For the United States in particular, said Greenpeace, standing against progress towards a U.N. agreement that would provide the framework for establishing a global network of ocean sanctuaries would be at odds with the U.S.’s leadership on ocean issues such as the establishment of marine reserves in EEZ’s (Exclusive Economic Zones) as well as the Arctic, Antarctic and fight against illegal, unregulated and unreported fishing.

The environmental groups say there is overwhelming support for an UNCLOS implementing agreement from countries and regional country groupings across the world, from Southeast Asian nations, to African governments, European and Latin American countries and Small Island Developing States.

Among them are Australia, New Zealand, the African Union, the Caribbean Community (CARICOM), the Group of 77 developing nations plus China, the 28-member European Union, Philippines, Brazil, South Africa, Jamaica, Trinidad and Tobago, Costa Rica, Mexico, Benin, Pakistan, Uruguay, Uganda and many more.
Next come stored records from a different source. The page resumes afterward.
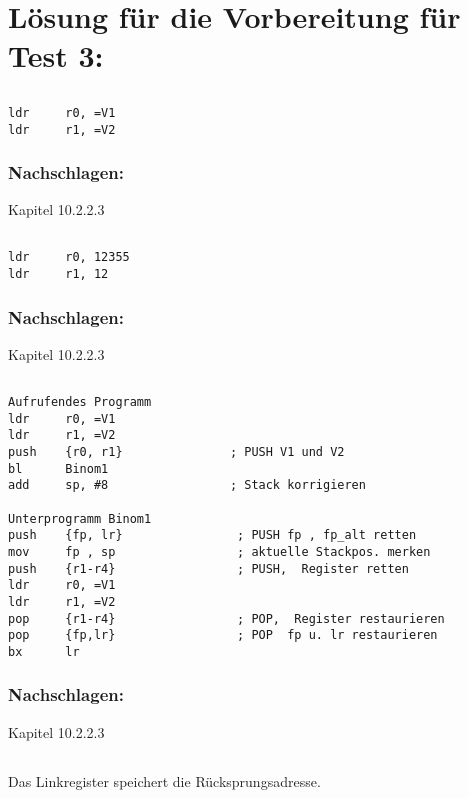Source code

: \section{Lösung für die Vorbereitung für Test 3:}
\subsection{}
\begin{lstlisting}
ldr		r0, =V1 	
ldr	 	r1, =V2 
\end{lstlisting}

\subsubsection{Nachschlagen:}
Kapitel 10.2.2.3

\subsection{}
\begin{lstlisting}
ldr		r0, 12355  	
ldr	 	r1, 12  
\end{lstlisting}

\subsubsection{Nachschlagen:}
Kapitel 10.2.2.3

\subsection{}
\begin{lstlisting}
Aufrufendes Programm
ldr		r0, =V1 	
ldr	 	r1, =V2 	 
push 	{r0, r1}               ; PUSH V1 und V2 
bl      Binom1  
add 	sp, #8                 ; Stack korrigieren

Unterprogramm Binom1  
push   	{fp, lr} 				; PUSH fp , fp_alt retten 
mov 	fp , sp 				; aktuelle Stackpos. merken 
push   	{r1-r4}          		; PUSH,  Register retten 
ldr		r0, =V1 	
ldr	 	r1, =V2                                
pop 	{r1-r4}         		; POP,  Register restaurieren 
pop 	{fp,lr} 				; POP  fp u. lr restaurieren 
bx 		lr
\end{lstlisting}

\subsubsection{Nachschlagen:}
Kapitel 10.2.2.3

\subsection{}
Das Linkregister speichert die Rücksprungsadresse.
Karen Sack, senior director of The Pew Charitable Trusts international oceans work, said the upcoming decision could signal a new era of international cooperation on the high seas.

“If countries can commit to work together on legal protections for biodiversity on the high seas, we can close existing management gaps and secure a path toward sustainable development and ecosystem recovery,” she added.

According to the environmental group, the high seas is defined as the ocean beyond any country’s exclusive economic zone (EEZ) – amounting to 64 percent of the ocean – and the ocean seabed that lies beyond the continental shelf of any country.

These areas make up nearly 50 percent of the surface of the Earth and include some of the most environmentally important, critically threatened and least protected ecosystems on the planet.

Only an international High Seas Biodiversity Agreement, says the coalition, would address the inadequate, highly fragmented and poorly implemented legal and institutional framework that is currently failing to protect the high seas – and therefore the entire global ocean – from the multiple threats they face in the 21st century.